Les dérives intellectuelles
Autour de Montpellier, on a eu le cas presque mignon de ce sondage publié mi-octobre 2021 dans le Midi Libre concernant le chantier controversé du Lien. « S’il est à prendre avec des pincettes, il donne un avis général », prévient le quotidien. Les habitants de Grabels, « presque unanimes », y sont présentés comme « divisés » mais « la grosse majorité d’entre eux veulent en finir avec ce blocage ». 78% des habitants de Grabels seraient pressés de voir le chantier du Lien se terminer. La pincette à prendre, c’est que ce sondage a été publié sur le compte Facebook d’une correspondante, et qu’une poignée de participants seulement y ont répondu. « Alors que l’immense majorité de la population de Grabels est opposée à la route », râle le maire (LFI) René Revol.

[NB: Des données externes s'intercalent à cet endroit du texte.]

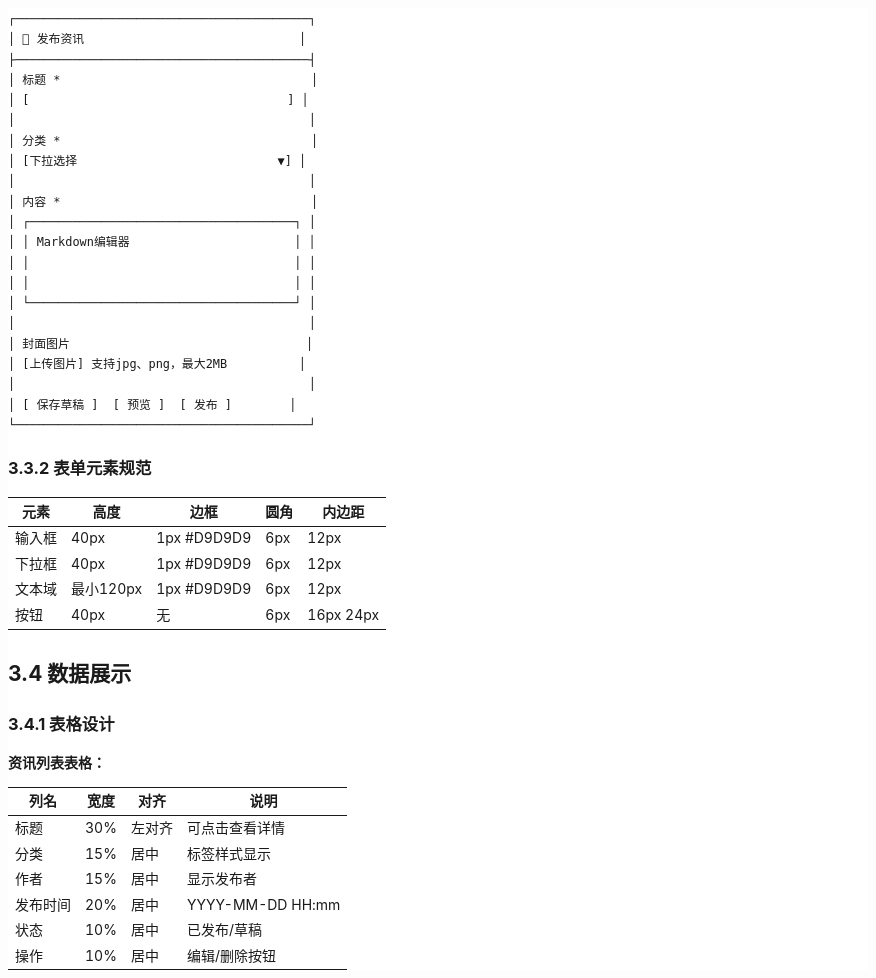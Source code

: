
 ```
┌─────────────────────────────────────────┐
│ 📝 发布资讯                              │
├─────────────────────────────────────────┤
│ 标题 *                                   │
│ [                                    ] │
│                                         │
│ 分类 *                                   │
│ [下拉选择                            ▼] │
│                                         │
│ 内容 *                                   │
│ ┌─────────────────────────────────────┐ │
│ │ Markdown编辑器                       │ │
│ │                                     │ │
│ │                                     │ │
│ └─────────────────────────────────────┘ │
│                                         │
│ 封面图片                                 │
│ [上传图片] 支持jpg、png，最大2MB          │
│                                         │
│ [ 保存草稿 ]  [ 预览 ]  [ 发布 ]        │
└─────────────────────────────────────────┘
```

### 3.3.2 表单元素规范

| 元素 | 高度 | 边框 | 圆角 | 内边距 |
|------|------|------|------|--------|
| 输入框 | 40px | 1px #D9D9D9 | 6px | 12px |
| 下拉框 | 40px | 1px #D9D9D9 | 6px | 12px |
| 文本域 | 最小120px | 1px #D9D9D9 | 6px | 12px |
| 按钮 | 40px | 无 | 6px | 16px 24px |

## 3.4 数据展示

### 3.4.1 表格设计

**资讯列表表格：**

| 列名 | 宽度 | 对齐 | 说明 |
|------|------|------|------|
| 标题 | 30% | 左对齐 | 可点击查看详情 |
| 分类 | 15% | 居中 | 标签样式显示 |
| 作者 | 15% | 居中 | 显示发布者 |
| 发布时间 | 20% | 居中 | YYYY-MM-DD HH:mm |
| 状态 | 10% | 居中 | 已发布/草稿 |
| 操作 | 10% | 居中 | 编辑/删除按钮 |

Relevons aussi le cas assez ridicule de CNews, sur le plateau de Pascal Praud, le 27 octobre dernier. A partir d’un sondage pourtant bien fait de Harris Interactive pour le magazine Challenges, la chaîne a réussi un triple exploit : enlever 3 points à Yannick Jadot, titrer « Zemmour en hausse » alors que son résultat était stable (ben voyons), et surtout, donner un total d’intentions de vote de 103 % ! Avant de se corriger et rendre ses points à Jadot, pour arriver cette fois à un total de 106 % ! Et sans compter les petits candidats… Avançant qu’elle a eu le tort d’additionner les résultats de trois candidats LR (Bertrand, Pécresse et Barnier, jamais sondés simultanément), la chaîne de Vincent Bolloré a dû présenter des excuses.
Une science inexacte
Même lorsqu’ils sont faits (et présentés) sérieusement, les sondages restent tributaires de la bonne foi de ceux qui y répondent. Et là-dessus, il n’y a pas grand-chose à faire. Aujourd’hui, l’usage fait que la grande majorité des sondeurs utilisent des « access panels », des listes de personnes volontaires (et rémunérées) pour répondre à des sondages. Le 4 novembre dernier, le journaliste Luc Bronner a publié dans Le Monde une enquête édifiante. Pendant six semaines, il a participé à plus de 200 sondages (très variés), pour les plus grands instituts, dans lesquels il falsifiait son identité, son âge, son sexe, sa profession, ses réponses… sans aucun contrôle. Bien sûr, on ne peut jamais s’assurer de la sincérité des répondants. En 2002, par exemple, beaucoup de gens n’osaient pas dire, au face à face comme au téléphone, qu’ils voteraient pour Jean-Marie Le Pen.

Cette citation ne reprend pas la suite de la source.